Cornelia Dean: Using Pseudoscience to Proselytize For Atheism

I thought I would provide some quotes from the Cornelia Dean article that was the subject of my last post, and follow them with some comments:

For many scientists, the evidence that moral reasoning is a result of physical traits that evolve along with everything else is just more evidence against the existence of the soul, or of a God to imbue humans with souls.

Great! Thanks for the new evidence. Now let's see the scientific evidence supporting the existence of the soul, or of a God to imbue humans with a soul. Ah, right, that kind of evidence is banned, or deemed "not science." How convenient! These scientists are drawing philosophical and religious inferences from the evidence, and they have every right to do so. Just don't enforce a double standard.


The idea that human minds are the product of evolution is “unassailable fact,” the journal Nature said this month in an editorial on new findings on the physical basis of moral thought. A headline on the editorial drove the point home: “With all deference to the sensibilities of religious people, the idea that man was created in the image of God can surely be put aside.”
Let's see all those experiments demonstrating that man was not created in the image of God. Again, a philosophical inference not demonstrated by any empirical evidence.
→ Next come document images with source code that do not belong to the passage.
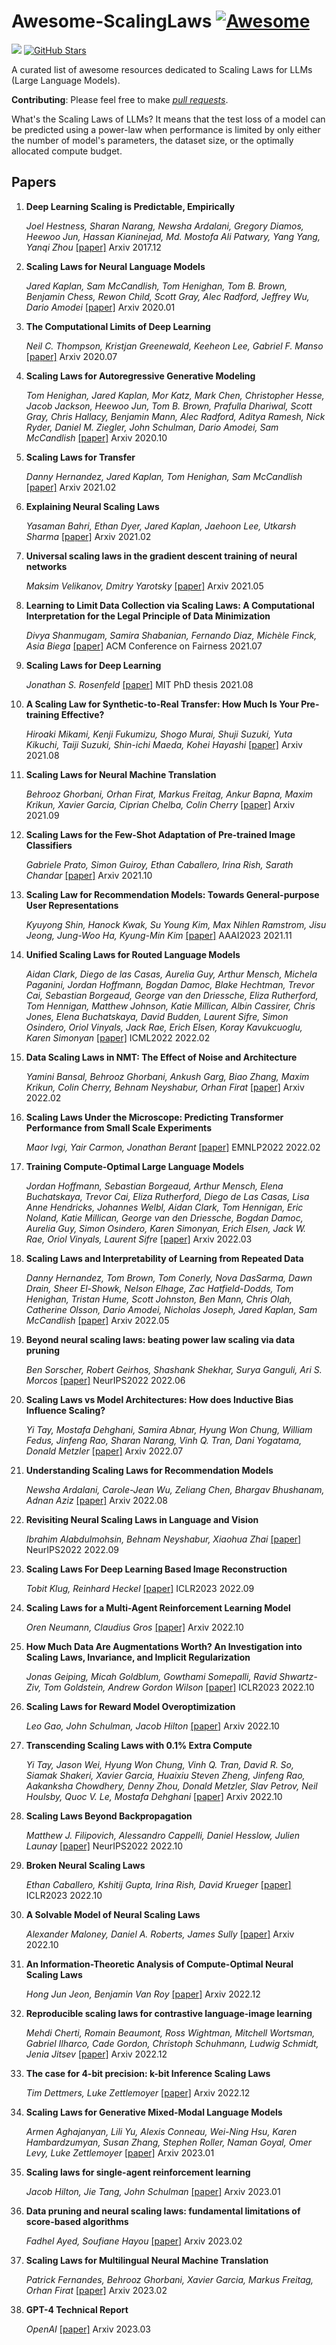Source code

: # Awesome-ScalingLaws [![Awesome](https://awesome.re/badge.svg)](https://awesome.re)
![](https://img.shields.io/badge/build-welcome%20to%20contribute!-brightgreen) [![GitHub Stars](https://img.shields.io/github/stars/RZFan525/Awesome-ScalingLaws?style=social)](https://github.com/RZFan525/Awesome-ScalingLaws/stargazers)

A curated list of awesome resources dedicated to Scaling Laws for LLMs (Large Language Models).

**Contributing**: Please feel free to make *[pull requests](https://github.com/RZFan525/Awesome-ScalingLaws/pulls)*.

What's the Scaling Laws of LLMs? It means that the test loss of a model can be predicted using a power-law when performance is limited by only either the number of model's parameters, the dataset size, or the optimally allocated compute budget.


## Papers
1. **Deep Learning Scaling is Predictable, Empirically**

   *Joel Hestness, Sharan Narang, Newsha Ardalani, Gregory Diamos, Heewoo Jun, Hassan Kianinejad, Md. Mostofa Ali Patwary, Yang Yang, Yanqi Zhou* [[paper]](https://arxiv.org/abs/1712.00409) Arxiv 2017.12

2. **Scaling Laws for Neural Language Models**

   *Jared Kaplan, Sam McCandlish, Tom Henighan, Tom B. Brown, Benjamin Chess, Rewon Child, Scott Gray, Alec Radford, Jeffrey Wu, Dario Amodei* [[paper]](https://arxiv.org/abs/2001.08361) Arxiv 2020.01
   
3. **The Computational Limits of Deep Learning**

   *Neil C. Thompson, Kristjan Greenewald, Keeheon Lee, Gabriel F. Manso* [[paper]](https://arxiv.org/abs/2007.05558) Arxiv 2020.07
   
4. **Scaling Laws for Autoregressive Generative Modeling**

   *Tom Henighan, Jared Kaplan, Mor Katz, Mark Chen, Christopher Hesse, Jacob Jackson, Heewoo Jun, Tom B. Brown, Prafulla Dhariwal, Scott Gray, Chris Hallacy, Benjamin Mann, Alec Radford, Aditya Ramesh, Nick Ryder, Daniel M. Ziegler, John Schulman, Dario Amodei, Sam McCandlish* [[paper]](https://arxiv.org/abs/2010.14701) Arxiv 2020.10
   
5. **Scaling Laws for Transfer**

   *Danny Hernandez, Jared Kaplan, Tom Henighan, Sam McCandlish* [[paper]](https://arxiv.org/abs/2102.01293) Arxiv 2021.02

6. **Explaining Neural Scaling Laws**
   
   *Yasaman Bahri, Ethan Dyer, Jared Kaplan, Jaehoon Lee, Utkarsh Sharma* [[paper]](https://arxiv.org/abs/2102.06701) Arxiv 2021.02

7. **Universal scaling laws in the gradient descent training of neural networks**

   *Maksim Velikanov, Dmitry Yarotsky* [[paper]](https://arxiv.org/abs/2105.00507) Arxiv 2021.05

8. **Learning to Limit Data Collection via Scaling Laws: A Computational Interpretation for the Legal Principle of Data Minimization**

   *Divya Shanmugam, Samira Shabanian, Fernando Diaz, Michèle Finck, Asia Biega* [[paper]](https://arxiv.org/abs/2107.08096) ACM Conference on Fairness 2021.07
   
9. **Scaling Laws for Deep Learning**
   
   *Jonathan S. Rosenfeld* [[paper]](https://arxiv.org/abs/2108.07686) MIT PhD thesis 2021.08

10. **A Scaling Law for Synthetic-to-Real Transfer: How Much Is Your Pre-training Effective?**

    *Hiroaki Mikami, Kenji Fukumizu, Shogo Murai, Shuji Suzuki, Yuta Kikuchi, Taiji Suzuki, Shin-ichi Maeda, Kohei Hayashi* [[paper]](https://arxiv.org/abs/2108.11018) Arxiv 2021.08
 
11. **Scaling Laws for Neural Machine Translation**

    *Behrooz Ghorbani, Orhan Firat, Markus Freitag, Ankur Bapna, Maxim Krikun, Xavier Garcia, Ciprian Chelba, Colin Cherry* [[paper]](https://arxiv.org/abs/2109.07740) Arxiv 2021.09

12. **Scaling Laws for the Few-Shot Adaptation of Pre-trained Image Classifiers**  
    
    *Gabriele Prato, Simon Guiroy, Ethan Caballero, Irina Rish, Sarath Chandar* [[paper]](https://arxiv.org/abs/2110.06990) Arxiv 2021.10

13. **Scaling Law for Recommendation Models: Towards General-purpose User Representations**

    *Kyuyong Shin, Hanock Kwak, Su Young Kim, Max Nihlen Ramstrom, Jisu Jeong, Jung-Woo Ha, Kyung-Min Kim* [[paper]](https://arxiv.org/abs/2111.11294) AAAI2023 2021.11
   
14. **Unified Scaling Laws for Routed Language Models**

    *Aidan Clark, Diego de las Casas, Aurelia Guy, Arthur Mensch, Michela Paganini, Jordan Hoffmann, Bogdan Damoc, Blake Hechtman, Trevor Cai, Sebastian Borgeaud, George van den Driessche, Eliza Rutherford, Tom Hennigan, Matthew Johnson, Katie Millican, Albin Cassirer, Chris Jones, Elena Buchatskaya, David Budden, Laurent Sifre, Simon Osindero, Oriol Vinyals, Jack Rae, Erich Elsen, Koray Kavukcuoglu, Karen Simonyan* [[paper]](https://arxiv.org/abs/2202.01169) ICML2022 2022.02
    
15. **Data Scaling Laws in NMT: The Effect of Noise and Architecture**

    *Yamini Bansal, Behrooz Ghorbani, Ankush Garg, Biao Zhang, Maxim Krikun, Colin Cherry, Behnam Neyshabur, Orhan Firat* [[paper]](https://arxiv.org/abs/2202.01994) Arxiv 2022.02

16. **Scaling Laws Under the Microscope: Predicting Transformer Performance from Small Scale Experiments**

    *Maor Ivgi, Yair Carmon, Jonathan Berant* [[paper]](https://arxiv.org/abs/2202.06387) EMNLP2022 2022.02


17. **Training Compute-Optimal Large Language Models**

    *Jordan Hoffmann, Sebastian Borgeaud, Arthur Mensch, Elena Buchatskaya, Trevor Cai, Eliza Rutherford, Diego de Las Casas, Lisa Anne Hendricks, Johannes Welbl, Aidan Clark, Tom Hennigan, Eric Noland, Katie Millican, George van den Driessche, Bogdan Damoc, Aurelia Guy, Simon Osindero, Karen Simonyan, Erich Elsen, Jack W. Rae, Oriol Vinyals, Laurent Sifre* [[paper]](https://arxiv.org/abs/2203.15556) Arxiv 2022.03
 
18. **Scaling Laws and Interpretability of Learning from Repeated Data**

    *Danny Hernandez, Tom Brown, Tom Conerly, Nova DasSarma, Dawn Drain, Sheer El-Showk, Nelson Elhage, Zac Hatfield-Dodds, Tom Henighan, Tristan Hume, Scott Johnston, Ben Mann, Chris Olah, Catherine Olsson, Dario Amodei, Nicholas Joseph, Jared Kaplan, Sam McCandlish* [[paper]](https://arxiv.org/abs/2205.10487) Arxiv 2022.05

19. **Beyond neural scaling laws: beating power law scaling via data pruning**

    *Ben Sorscher, Robert Geirhos, Shashank Shekhar, Surya Ganguli, Ari S. Morcos* [[paper]](https://arxiv.org/abs/2206.14486) NeurIPS2022 2022.06
 
20. **Scaling Laws vs Model Architectures: How does Inductive Bias Influence Scaling?**

    *Yi Tay, Mostafa Dehghani, Samira Abnar, Hyung Won Chung, William Fedus, Jinfeng Rao, Sharan Narang, Vinh Q. Tran, Dani Yogatama, Donald Metzler* [[paper]](https://arxiv.org/abs/2207.10551) Arxiv 2022.07
    
21. **Understanding Scaling Laws for Recommendation Models**

    *Newsha Ardalani, Carole-Jean Wu, Zeliang Chen, Bhargav Bhushanam, Adnan Aziz* [[paper]](https://arxiv.org/abs/2208.08489) Arxiv 2022.08

22. **Revisiting Neural Scaling Laws in Language and Vision**

    *Ibrahim Alabdulmohsin, Behnam Neyshabur, Xiaohua Zhai* [[paper]](https://arxiv.org/abs/2209.06640) NeurIPS2022 2022.09
    
23. **Scaling Laws For Deep Learning Based Image Reconstruction**

    *Tobit Klug, Reinhard Heckel* [[paper]](https://arxiv.org/abs/2209.13435) ICLR2023 2022.09
    
24. **Scaling Laws for a Multi-Agent Reinforcement Learning Model**

    *Oren Neumann, Claudius Gros* [[paper]](https://arxiv.org/abs/2210.00849) Arxiv 2022.10
    
25. **How Much Data Are Augmentations Worth? An Investigation into Scaling Laws, Invariance, and Implicit Regularization**

    *Jonas Geiping, Micah Goldblum, Gowthami Somepalli, Ravid Shwartz-Ziv, Tom Goldstein, Andrew Gordon Wilson* [[paper]](https://arxiv.org/abs/2210.06441) ICLR2023 2022.10
    
26. **Scaling Laws for Reward Model Overoptimization**

    *Leo Gao, John Schulman, Jacob Hilton* [[paper]](https://arxiv.org/abs/2210.10760) Arxiv 2022.10
 
27. **Transcending Scaling Laws with 0.1% Extra Compute**

    *Yi Tay, Jason Wei, Hyung Won Chung, Vinh Q. Tran, David R. So, Siamak Shakeri, Xavier Garcia, Huaixiu Steven Zheng, Jinfeng Rao, Aakanksha Chowdhery, Denny Zhou, Donald Metzler, Slav Petrov, Neil Houlsby, Quoc V. Le, Mostafa Dehghani* [[paper]](https://arxiv.org/abs/2210.11399) Arxiv 2022.10

28. **Scaling Laws Beyond Backpropagation**

    *Matthew J. Filipovich, Alessandro Cappelli, Daniel Hesslow, Julien Launay* [[paper]](https://arxiv.org/abs/2210.14593) NeurIPS2022 2022.10
    
29. **Broken Neural Scaling Laws**

    *Ethan Caballero, Kshitij Gupta, Irina Rish, David Krueger* [[paper]](https://arxiv.org/abs/2210.14891) ICLR2023 2022.10
    
30. **A Solvable Model of Neural Scaling Laws**
    
    *Alexander Maloney, Daniel A. Roberts, James Sully* [[paper]](https://arxiv.org/abs/2210.16859) Arxiv 2022.10
    
31. **An Information-Theoretic Analysis of Compute-Optimal Neural Scaling Laws**

    *Hong Jun Jeon, Benjamin Van Roy* [[paper]](https://arxiv.org/abs/2212.01365) Arxiv 2022.12

32. **Reproducible scaling laws for contrastive language-image learning**

    *Mehdi Cherti, Romain Beaumont, Ross Wightman, Mitchell Wortsman, Gabriel Ilharco, Cade Gordon, Christoph Schuhmann, Ludwig Schmidt, Jenia Jitsev* [[paper]](https://arxiv.org/abs/2212.07143) Arxiv 2022.12
    
33. **The case for 4-bit precision: k-bit Inference Scaling Laws**

    *Tim Dettmers, Luke Zettlemoyer* [[paper]](https://arxiv.org/abs/2212.09720) Arxiv 2022.12
    
34. **Scaling Laws for Generative Mixed-Modal Language Models**

    *Armen Aghajanyan, Lili Yu, Alexis Conneau, Wei-Ning Hsu, Karen Hambardzumyan, Susan Zhang, Stephen Roller, Naman Goyal, Omer Levy, Luke Zettlemoyer* [[paper]](https://arxiv.org/abs/2301.03728) Arxiv 2023.01
    
35. **Scaling laws for single-agent reinforcement learning**

    *Jacob Hilton, Jie Tang, John Schulman* [[paper]](https://arxiv.org/abs/2301.13442) Arxiv 2023.01
    
36. **Data pruning and neural scaling laws: fundamental limitations of score-based algorithms**
  
    *Fadhel Ayed, Soufiane Hayou* [[paper]](https://arxiv.org/abs/2302.06960) Arxiv 2023.02
 
37. **Scaling Laws for Multilingual Neural Machine Translation**

    *Patrick Fernandes, Behrooz Ghorbani, Xavier Garcia, Markus Freitag, Orhan Firat* [[paper]](https://arxiv.org/abs/2302.09650) Arxiv 2023.02

38. **GPT-4 Technical Report**

    *OpenAI* [[paper]](https://arxiv.org/abs/2303.08774) Arxiv 2023.03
Or as V. S. Ramachandran, a brain scientist at the University of California, San Diego, put it in an interview, there may be soul in the sense of “the universal spirit of the cosmos,” but the soul as it is usually spoken of, “an immaterial spirit that occupies individual brains and that only evolved in humans — all that is complete nonsense.” Belief in that kind of soul “is basically superstition,” he said.

Let's see all those scientific experiments demonstrating that belief in that kind of soul is basically superstition. Again, this is a philosophical inference not demonstrated by any empirical evidence. This also demonstrates a great ignorance about the various theological ideas about the soul. More remedial education needed for this scientist.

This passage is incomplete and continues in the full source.